Internet, computer and music giants are expected to flock to the 3GSM World Congress 2007 in Barcelona in an attempt to court the mighty mobile phone industry.
The annual convention, starting today, has in recent years become not only an absolute must for telecommunications operators and equipment makers, but increasingly also for non-telecom companies like Yahoo, MTV and Warner Music, eager to get in on the action.
With 1,300 companies and some 60,000 people expected to attend, this year's 3GSM congress, which ends on Thursday, will for the first time dedicate an entire hall to non-telecom companies providing cellphone content, including TV channels and videogame and music producers.
And no wonder the content providers are lining up to participate: mobile phone penetration has already reached 90 percent in Europe, surpassing even the popularity of the Internet and continues to surge in the rest of the world, especially in India and China.
Last year, the number of cellphones sold jumped 25 percent to more than 1 billion devices, Strategy Analytics said.
Content providers will play a major role at the 3GSM congress, with software companies like Adobe, Internet giants like Google and music and entertainment heavyweights EMI Music and Walt Disney scheduled to tout their recent entry into the sector.
Most widely anticipated, however, is perhaps the planned launch of a new business version of Microsoft's mobile phone operating system, Windows Mobile 6, which will among other things enable users to remotely access e-mails and files stored on their computers.
"We want to reduce the gap between what you can do on your PC and what you can do on your cellphone," head of Microsoft France's mobile division Nicolas Petit said.
Traditional telecom operators and equipment makers, meanwhile, don't seem to mind all the outsiders, hailing the breath of fresh air they bring to a mature market longing for a return to the days of dizzying growth.
Faced with unbridled competition, the telecom companies have had to slash prices and thus also margins and are betting on new mobile services to revitalize their industry.
Instead of just turning out now next-to-worthless phones used only to make calls on, these companies are hoping consumers will soon also use their handsets to download music, watch TV, play videogames, do their online banking and surf the Web.
This so-called "convergence" of services, an industry buzzword, is expected to be at the heart of next week's convention.
The telecom operators might however grab the 3GSM spotlight with the announcement of a new joint Internet search engine, a report in the Sunday Telegraph said.

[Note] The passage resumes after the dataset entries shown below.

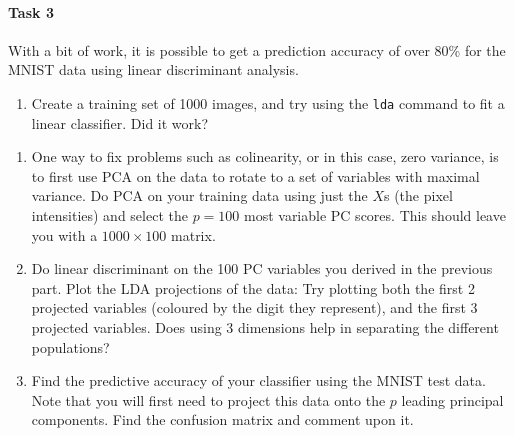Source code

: \documentclass[
]{book}
\newenvironment{Shaded}{\begin{snugshade}}{\end{snugshade}}
\newcommand{\DecValTok}[1]{\textcolor[rgb]{0.00,0.00,0.81}{#1}}
\newcommand{\FunctionTok}[1]{\textcolor[rgb]{0.13,0.29,0.53}{\textbf{#1}}}
\newcommand{\NormalTok}[1]{#1}
\newcommand{\OtherTok}[1]{\textcolor[rgb]{0.56,0.35,0.01}{#1}}
\newcommand{\SpecialCharTok}[1]{\textcolor[rgb]{0.81,0.36,0.00}{\textbf{#1}}}
\newcommand{\StringTok}[1]{\textcolor[rgb]{0.31,0.60,0.02}{#1}}
\providecommand{\tightlist}{%
  \setlength{\itemsep}{0pt}\setlength{\parskip}{0pt}}
\theoremstyle{definition}
\theoremstyle{definition}
\theoremstyle{definition}
\theoremstyle{definition}
\theoremstyle{remark}
\begin{document}
\hypertarget{task-3-3}{%
\paragraph*{Task 3}\label{task-3-3}}

With a bit of work, it is possible to get a prediction accuracy of over 80\% for the MNIST data using linear discriminant analysis.

\begin{enumerate}
\def\labelenumi{\roman{enumi}.}
\tightlist
\item
  Create a training set of 1000 images, and try using the \texttt{lda} command to fit a linear classifier. Did it work?
\end{enumerate}

\begin{Shaded}
\end{Shaded}

\begin{enumerate}
\def\labelenumi{\roman{enumi}.}
\setcounter{enumi}{1}
\item
  One way to fix problems such as colinearity, or in this case, zero variance, is to first use PCA on the data to rotate to a set of variables with maximal variance. Do PCA on your training data using just the \(X\)s (the pixel intensities) and select the \(p=100\) most variable PC scores. This should leave you with a \(1000 \times 100\) matrix.
\item
  Do linear discriminant on the 100 PC variables you derived in the previous part. Plot the LDA projections of the data: Try plotting both the first 2 projected variables (coloured by the digit they represent), and the first 3 projected variables.
  Does using 3 dimensions help in separating the different populations?
\item
  Find the predictive accuracy of your classifier using the MNIST test data. Note that you will first need to project this data onto the \(p\) leading principal components. Find the confusion matrix and comment upon it.
\end{enumerate}
\end{document}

Vodafone, France Telecom, Telefonica, Deutsche Telekom, Hutchinson Whampoa, Telecom Italia and Cingular will hold "secret talks" in Barcelona aimed at promoting their own Internet search engine rather than use a mobile version of Yahoo or Google on their phones, the paper said.
Such a move would secure the operators a far greater portion of the advertising revenues.
Judging from the industry's past efforts to force Internet companies out of the equation, however, the new search engine plans may not be entirely successful.
Nearly all the operators who previously tried to impose their own instant messaging systems on users have since been forced to integrate Microsoft's Windows Live Messenger into their phones.